In qualifying for last year’s UEFA Euro 2024, Norway lost home and away to eventual champions Spain, as well as dropping to a defeat against Scotland in Oslo, a result that saw them finish behind the Tartan Army. In qualifying for the Qatar World Cup, they managed just three wins and ended up finishing behind the Netherlands and Turkey. However, their success in rising to League A of the UEFA Nations League coupled with a favorable World Cup qualifying draw alongside Israel, Estonia, and Moldova – as well as either Germany or Italy – has reignited their hopes.
Online sportsbooks certainly seem to think their fortunes could be about to change, anyway. The latest odds from the popular online crypto betting site Thunderpick Sportsbook had them listed as a 1.18 favorite to win their opening qualifier against the Moldovans. Not only that, but similar sites have them listed as a 151.00 shot to win the tournament outright, ahead of perennial qualifiers such as South Korea and Sweden.
Scotland
Scotland was another side that couldn’t find a way back to a major tournament for love nor money. However, their fortunes have already changed on the continental stage, now it is time to take the Tartan Army global. They ended a 22-year barren spell of their own when they qualified for UEFA Euro 2020 with a penalty shootout victory against Serbia in the qualification playoffs, and they followed up with a second straight trip to the continent in 2024. Now, it’s time to head to the World Cup for the first time since 1998.
The Scots have plenty of stars in their ranks. Liverpool’s Andrew Robertson is one of the finest fullbacks the Premier League has ever seen, while John McGinn will be captaining Aston Villa in a UEFA Champions League quarter-final against Paris Saint-Germain in the not-too-distant future. Both of them would love nothing more than to lead their beloved Tartan Army to North America next summer.
They have been drawn into a testing group alongside Greece and either Portugal or Denmark. Contests against those will certainly prove to be testing, and it will be a case of three doesn’t go into two when it comes to the top two qualifying spots in the group. Scotland will feel that they have enough about them to find a way past the Greeks though, even if they did just beat the Auld enemy England at Wembley.
Turkey
Back in 2002, Turkey took the world by storm as they finished in third place at the Japan and South Korea-hosted World Cup. Stars such as the former Barcelona duo of Rüştü Reçber and Alpay Özalan, as well as the likes of Hakan Şükür, Yıldıray Baştürk, and Emre Belözoğlu, powered them past the co-hosting Japanese and underdog sensations Senegal before Brazil ultimately had too much for them to handle in the semifinals. Inexplicably, they haven’t ventured out on the global stage since.

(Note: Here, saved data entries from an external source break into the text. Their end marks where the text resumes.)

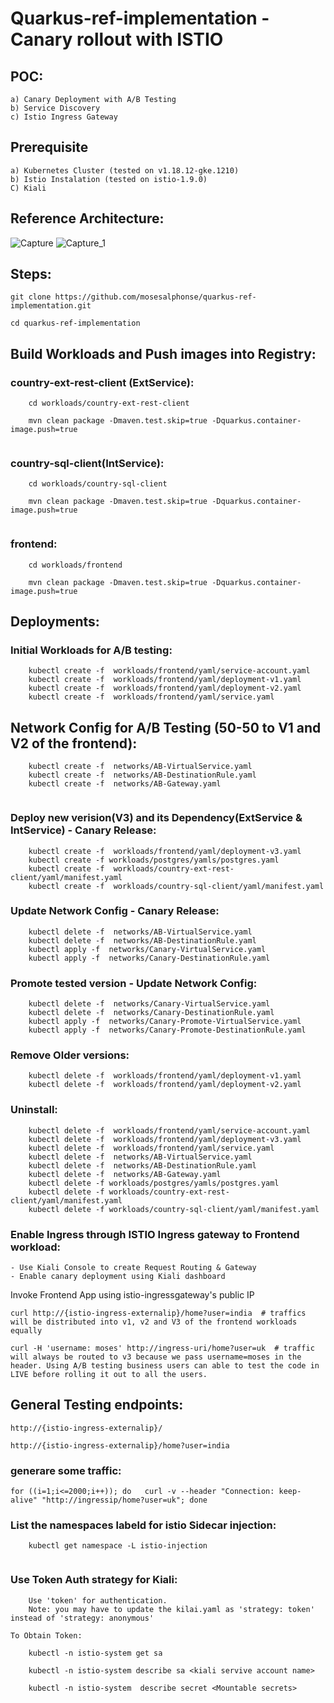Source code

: # Quarkus-ref-implementation - Canary rollout with ISTIO

## POC:
```
a) Canary Deployment with A/B Testing
b) Service Discovery
c) Istio Ingress Gateway

```
## Prerequisite

```
a) Kubernetes Cluster (tested on v1.18.12-gke.1210)
b) Istio Instalation (tested on istio-1.9.0)
C) Kiali

```
##  Reference Architecture:
![Capture](https://user-images.githubusercontent.com/16347988/110306608-eb84dc00-7ff5-11eb-9d8a-aed13b6829d0.JPG)
![Capture_1](https://user-images.githubusercontent.com/16347988/110306631-f0499000-7ff5-11eb-84ba-21090dda7ac3.JPG)

##  Steps:

```
git clone https://github.com/mosesalphonse/quarkus-ref-implementation.git

cd quarkus-ref-implementation

```
##  Build Workloads and Push images into Registry:

### country-ext-rest-client (ExtService):
```
	cd workloads/country-ext-rest-client

	mvn clean package -Dmaven.test.skip=true -Dquarkus.container-image.push=true
  
```
### country-sql-client(IntService):
```
	cd workloads/country-sql-client

	mvn clean package -Dmaven.test.skip=true -Dquarkus.container-image.push=true
  
```
### frontend:
```
	cd workloads/frontend
	
	mvn clean package -Dmaven.test.skip=true -Dquarkus.container-image.push=true
```
## Deployments:

### Initial Workloads for A/B testing:
```
	kubectl create -f  workloads/frontend/yaml/service-account.yaml
	kubectl create -f  workloads/frontend/yaml/deployment-v1.yaml
	kubectl create -f  workloads/frontend/yaml/deployment-v2.yaml
	kubectl create -f  workloads/frontend/yaml/service.yaml
```
## Network Config for A/B Testing (50-50 to V1 and V2 of the frontend):

```
	kubectl create -f  networks/AB-VirtualService.yaml
	kubectl create -f  networks/AB-DestinationRule.yaml
	kubectl create -f  networks/AB-Gateway.yaml
	
```

### Deploy new verision(V3) and its Dependency(ExtService & IntService) - Canary Release:
```
	kubectl create -f  workloads/frontend/yaml/deployment-v3.yaml
	kubectl create -f workloads/postgres/yamls/postgres.yaml
	kubectl create -f  workloads/country-ext-rest-client/yaml/manifest.yaml
	kubectl create -f  workloads/country-sql-client/yaml/manifest.yaml

```

### Update Network Config - Canary Release:
```
	kubectl delete -f  networks/AB-VirtualService.yaml
	kubectl delete -f  networks/AB-DestinationRule.yaml
	kubectl apply -f  networks/Canary-VirtualService.yaml
	kubectl apply -f  networks/Canary-DestinationRule.yaml

```

### Promote tested version - Update Network Config:
```
	kubectl delete -f  networks/Canary-VirtualService.yaml
	kubectl delete -f  networks/Canary-DestinationRule.yaml
	kubectl apply -f  networks/Canary-Promote-VirtualService.yaml
	kubectl apply -f  networks/Canary-Promote-DestinationRule.yaml

```

### Remove Older versions:
```
	kubectl delete -f  workloads/frontend/yaml/deployment-v1.yaml
	kubectl delete -f  workloads/frontend/yaml/deployment-v2.yaml

```

### Uninstall:
```
	kubectl delete -f  workloads/frontend/yaml/service-account.yaml
	kubectl delete -f  workloads/frontend/yaml/deployment-v3.yaml
	kubectl delete -f  workloads/frontend/yaml/service.yaml
	kubectl delete -f  networks/AB-VirtualService.yaml
	kubectl delete -f  networks/AB-DestinationRule.yaml
	kubectl delete -f  networks/AB-Gateway.yaml
	kubectl delete -f workloads/postgres/yamls/postgres.yaml
	kubectl delete -f workloads/country-ext-rest-client/yaml/manifest.yaml
	kubectl delete -f workloads/country-sql-client/yaml/manifest.yaml

```

###  Enable Ingress through ISTIO Ingress gateway to Frontend workload:
	- Use Kiali Console to create Request Routing & Gateway
	- Enable canary deployment using Kiali dashboard

Invoke Frontend App using istio-ingressgateway's public IP
```
curl http://{istio-ingress-externalip}/home?user=india  # traffics will be distributed into v1, v2 and V3 of the frontend workloads equally

curl -H 'username: moses' http://ingress-uri/home?user=uk  # traffic will always be routed to v3 because we pass username=moses in the header. Using A/B testing business users can able to test the code in LIVE before rolling it out to all the users.

```

## General Testing endpoints:
```
http://{istio-ingress-externalip}/

http://{istio-ingress-externalip}/home?user=india

```
### generare some traffic:
```
for ((i=1;i<=2000;i++)); do   curl -v --header "Connection: keep-alive" "http://ingressip/home?user=uk"; done
```

### List the namespaces labeld for istio Sidecar injection:
```
	kubectl get namespace -L istio-injection
	
```
### Use Token Auth strategy for Kiali:
```
	Use 'token' for authentication.
	Note: you may have to update the kilai.yaml as 'strategy: token' instead of 'strategy: anonymous'
	
To Obtain Token:
	
	kubectl -n istio-system get sa
	
	kubectl -n istio-system describe sa <kiali servive account name>
	
	kubectl -n istio-system  describe secret <Mountable secrets>
	
```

It’s a fact made all the more shocking considering that they have featured in all but two of the European Championships since, including the last three on the spin. Now, they will be aiming to put things right by finally qualifying for the World Cup. Talented young stars such as Real Madrid’s Arda Güler and Juventus’ Kenan Yıldız coupled with the experience of captain and talisman Hakan Çalhanoğlu makes the Turks as fearsome as ever in the current qualifying campaign.
They will however be in a group with either Spain or the Netherlands, as well as Georgia, a team that has come on in leaps and bounds in the last couple of years. Providing that they don’t capitulate in true Turkish style, then they should surely be on the plane to North America next summer.